Am Ende segnen die Abgeordneten von Grün-Schwarz die Maßnahmen der Landesregierung mit einem Entschließungsantrag ab. Und so bleibt der Austausch von Argumenten. Die Regierung mache zu viel, schimpft die FDP. Fraktionschef Rülke hatte der Landesregierung zuletzt eine Jo-Jo-Politik zugeschrieben, nun steigert er sich zum Vorwurf einer Schrotflintenpolitik - damit nimmt er die pauschalen Maßnahmen gegen das Virus ins Visier. Man schieße ins Blaue und hoffe damit, irgendwie Infektionsherde zu treffen. Das erweise sich aber als Rohrkrepierer und schade etwa dem Handel.

Die Regierung mache zu wenig, schimpft die SPD. Grün-Schwarz habe die Dramatik der Lage nicht begriffen. Kretschmann führe eine Regierung des Stillstands, und Firmen wie Schulen müssten für die Bummelei büßen. Die Landesregierung laufe entweder dem Bund hinter, warte auf Gerichte oder gebe Entscheidungen nach unten ab, etwa zu der Frage, ob Kommunen Weihnachtsmärkte ausrichten sollen.

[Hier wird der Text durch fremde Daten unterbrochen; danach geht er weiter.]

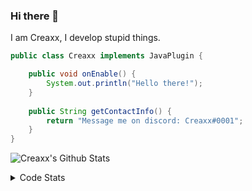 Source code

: ### Hi there 👋

I am Creaxx, I develop stupid things. 

```java
public class Creaxx implements JavaPlugin {

    public void onEnable() {
        System.out.println("Hello there!");
    }
    
    public String getContactInfo() {
        return "Message me on discord: Creaxx#0001";
    }
}
```

![Creaxx's Github Stats](https://github-readme-stats.vercel.app/api?username=CreaxxOG&show_icons=true&theme=dark&count_private=true)

<details>
  <summary>Code Stats</summary>

<!--START_SECTION:waka-->
![Lines of code](https://img.shields.io/badge/From%20Hello%20World%20I%27ve%20Written-68100%20lines%20of%20code-blue)

**🐱 My GitHub Data** 

> 🏆 130 Contributions in the Year 2021
 > 
> 📦 326.2 kB Used in GitHub's Storage 
 > 
> 🚫 Not Opted to Hire
 > 
> 📜 1 Public Repository 
 > 
> 🔑 4 Private Repositories  
 > 
**I'm a Night 🦉** 

```text
🌞 Morning    11 commits     ██░░░░░░░░░░░░░░░░░░░░░░░   9.02% 
🌆 Daytime    49 commits     ██████████░░░░░░░░░░░░░░░   40.16% 
🌃 Evening    56 commits     ███████████░░░░░░░░░░░░░░   45.9% 
🌙 Night      6 commits      █░░░░░░░░░░░░░░░░░░░░░░░░   4.92%

```
📅 **I'm Most Productive on Saturday** 

```text
Monday       14 commits     ██░░░░░░░░░░░░░░░░░░░░░░░   11.48% 
Tuesday      13 commits     ██░░░░░░░░░░░░░░░░░░░░░░░   10.66% 
Wednesday    19 commits     ████░░░░░░░░░░░░░░░░░░░░░   15.57% 
Thursday     22 commits     ████░░░░░░░░░░░░░░░░░░░░░   18.03% 
Friday       19 commits     ████░░░░░░░░░░░░░░░░░░░░░   15.57% 
Saturday     24 commits     █████░░░░░░░░░░░░░░░░░░░░   19.67% 
Sunday       11 commits     ██░░░░░░░░░░░░░░░░░░░░░░░   9.02%

```


📊 **This Week I Spent My Time On** 

```text
💬 Programming Languages: 
Java                     4 hrs 3 mins        ██████████████████████░░░   91.17% 
YAML                     20 mins             ██░░░░░░░░░░░░░░░░░░░░░░░   7.66% 
XML                      3 mins              ░░░░░░░░░░░░░░░░░░░░░░░░░   1.15% 
Other                    0 secs              ░░░░░░░░░░░░░░░░░░░░░░░░░   0.02%

🔥 Editors: 
IntelliJ                 4 hrs 27 mins       █████████████████████████   100.0%

```

**I Mostly Code in Java** 

```text
Java                     3 repos             ██████████████████░░░░░░░   75.0% 
EJS                      1 repo              ██████░░░░░░░░░░░░░░░░░░░   25.0%

```



 Last Updated on 03/10/2021
<!--END_SECTION:waka-->
</details>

SPD und FDP sind sich einig, dass Grün-Schwarz den Sommer verschlafen habe - ohne Szenarien zu entwickeln, ohne Antigentests für vulnerable Gruppen oder FFP2-Masken zu beschaffen. Und die Opposition beklagt, dass es kein Konzept gebe, keine Strategie. Aber den einen Masterplan, den gebe es eben nicht, entgegnet CDU-Fraktionschef Wolfgang Reinhart. Man müsse navigieren zwischen Freiheit und Gesundheit. "Nach wie vor bleiben wir Tastende, Lernende." Man sei auf dem richtigen Weg. "Das Wasser steht uns bis zum Hals, aber immerhin: Es steigt derzeit nicht mehr", sagte er.

Man fahre weiter auf Sicht, rechtfertigte sich auch Kretschmann. Ganz der Biologie-Lehrer, referiert aus dem virologischen Instrumentenkasten - und dreht zum Ende der Debatte richtig auf, als ein AfD-Abgeordneter ihm eine Frage stellen will. Die lässt der Regierungschef erst gar nicht zu. Eine Debatte mit der AfD mache keinen Sinn, weil sie das Virus als harmlos ansehe, ruft Kretschmann zum rechten Rand des Plenums. Wenn die Menschheit stets so auf Pandemien reagiert hätte wie die AfD, "dann hätten wir wahrscheinlich immer noch die Pest". Da erhält er auch mal Applaus aus den anderen Fraktionen.